Youth leaders come together

By Tom Wheadon
managing feature

On Oct. 7, DHS students senior Kimball Ostergaard, senior Christian Smith and junior Maggie Thompson found themselves at Saginaw Valley State University as part of a yearlong program organized by the Great Lakes Regional Youth Leadership Institute. The institute has a number of goals, some of which include building leadership qualities, teaching the importance of diversity, and encouraging teamwork.

Ostergaard, Smith and Thompson were three of 96 high school students from Bay, Midland and Saginaw counties that were deemed leaders by faculty of their respective school. The selection process, which took place in 32 public and private schools across the region, required teachers to submit the names of students they thought should participate in the program. The subsequent list was then narrowed down to just three names.

“I felt proud to be chosen and to represent our school,” Smith said.

Founded in 2005, originally as the Saginaw County Youth Leadership Institute, the program has expanded this year due to the efforts of SVSU, The Bridge Center for Racial Harmony and financial support from Dow Corning.

Kimberly Houston-Philpot, the president of the Dow Corning Foundation, which provides grants to various community projects, is particularly enthusiastic about the program and what is has to offer.

“We’re always happy to support regionalism, break barriers, and invest in youth development,” Houston-Philpot said. “Youth are the future.”

Houston-Philpot also outlined the importance of the program’s expansion and inclusion of Midland and Bay counties.

“The communities have distinct personalities and history,” she said. “In order to grow, we have to find ways to work better together. Strength comes from working together.”

The program is split into seven separate conferences, the first of which was an orientation that took place in October.

The opening ceremony of the conference saw Terry Moore, president of the Great Lakes Bay Regional Alliance, make a speech detailing the importance of utilizing potential, goals and leadership.

“Sacrifice tomorrow for today, or sacrifice today for tomorrow,” Moore said in his address to the youth leaders.

Students also received T-shirts and a book called “Now Discover Your Strengths” by Marcus Buckinham and Donald Cliffon.

The attending students were then split up into 12 groups of eight, each lead by a volunteer from Dow Chemical and SVSU student mentors.

“I wish I had this opportunity open to me when I was in high school,” Alexandra Steele, a mentor and junior at SVSU, said.
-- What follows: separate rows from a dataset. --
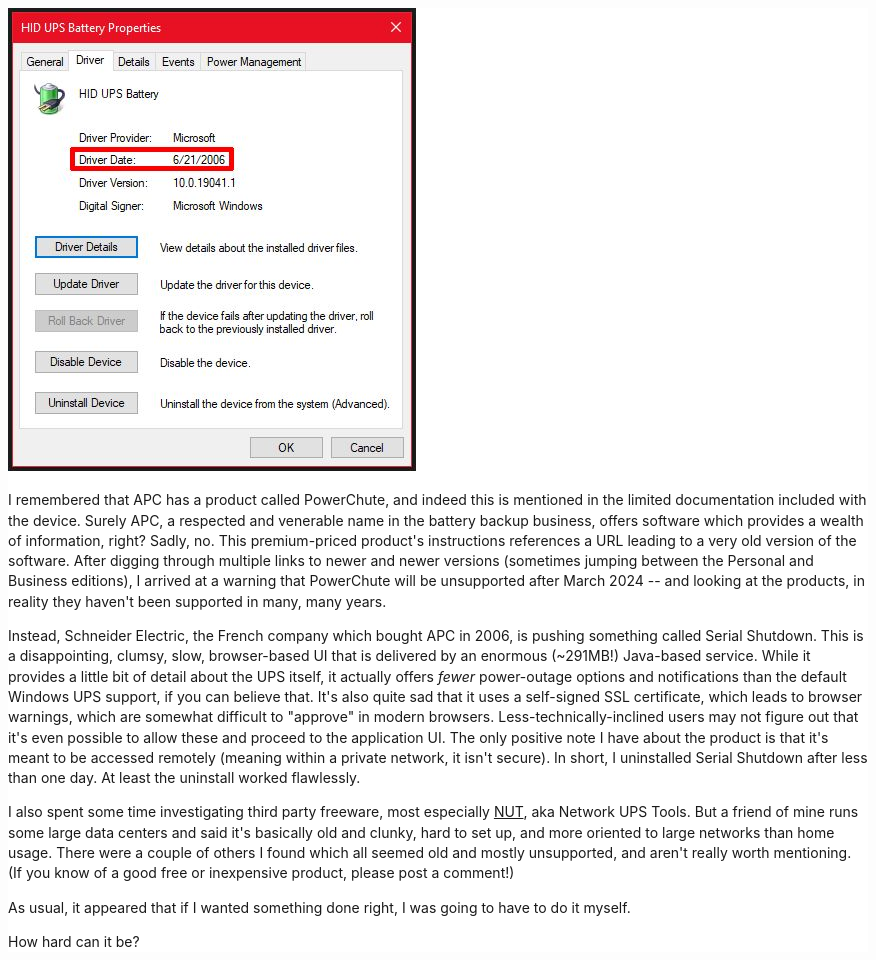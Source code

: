 ![driver2006](/assets/2023/05-14/ancient_driver.jpg)

I remembered that APC has a product called PowerChute, and indeed this is mentioned in the limited documentation included with the device. Surely APC, a respected and venerable name in the battery backup business, offers software which provides a wealth of information, right? Sadly, no. This premium-priced product's instructions references a URL leading to a very old version of the software. After digging through multiple links to newer and newer versions (sometimes jumping between the Personal and Business editions), I arrived at a warning that PowerChute will be unsupported after March 2024 -- and looking at the products, in reality they haven't been supported in many, many years.

Instead, Schneider Electric, the French company which bought APC in 2006, is pushing something called Serial Shutdown. This is a disappointing, clumsy, slow, browser-based UI that is delivered by an enormous (~291MB!) Java-based service. While it provides a little bit of detail about the UPS itself, it actually offers _fewer_ power-outage options and notifications than the default Windows UPS support, if you can believe that. It's also quite sad that it uses a self-signed SSL certificate, which leads to browser warnings, which are somewhat difficult to "approve" in modern browsers. Less-technically-inclined users may not figure out that it's even possible to allow these and proceed to the application UI. The only positive note I have about the product is that it's meant to be accessed remotely (meaning within a private network, it isn't secure). In short, I uninstalled Serial Shutdown after less than one day. At least the uninstall worked flawlessly.

I also spent some time investigating third party freeware, most especially [NUT](https://networkupstools.org/), aka Network UPS Tools. But a friend of mine runs some large data centers and said it's basically old and clunky, hard to set up, and more oriented to large networks than home usage. There were a couple of others I found which all seemed old and mostly unsupported, and aren't really worth mentioning. (If you know of a good free or inexpensive product, please post a comment!)

As usual, it appeared that if I wanted something done right, I was going to have to do it myself.

How hard can it be?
Each group partook in a range of activities, including a 45 question survey designed to find key strengths, and a seminar called “Don’t Judge a Book by Its’ Cover.”

“The whole day was really cool. We got to know our group, discuss our backgrounds, and discuss what it means to be a good leader,” Thompson said. “I know I learned a lot.”

Smith had similar sentiments.

“It was definitely beneficial,” he said. “Anytime people’s skills can be improved and bettered, it’s a good thing.”

The groups also took part in an equestrian activity, the purpose of which was to encourage interaction, teamwork and critical thinking – all important elements of leadership. This was led by Tracy Weber from the Kaleidoscope Learning Center, a nationally recognized leadership facility.

The activity saw the formation of two groups that each had to coax a horse through an obstacle course they’d create. The rules stated that if anyone spoke, or bribed and touched the horse, they’d have to endure a self-imposed consequence they agreed upon prior to the activity. However, it was never specified that the consequences had to be negative.

“They were too focused on what they can’t do, not what they can,” Weber said. “This can be applied to real life.”

Throughout the rest of the year and program, the selected students will interact with community organizations such as the United Way and Salvation Army, and participate in service projects in an attempt to better themselves and the community.

“These students can help bring ideas and prosperity to the region, and hopefully inspire friends and family to do the same,” Houston-Philpot said. “These students are leaders.”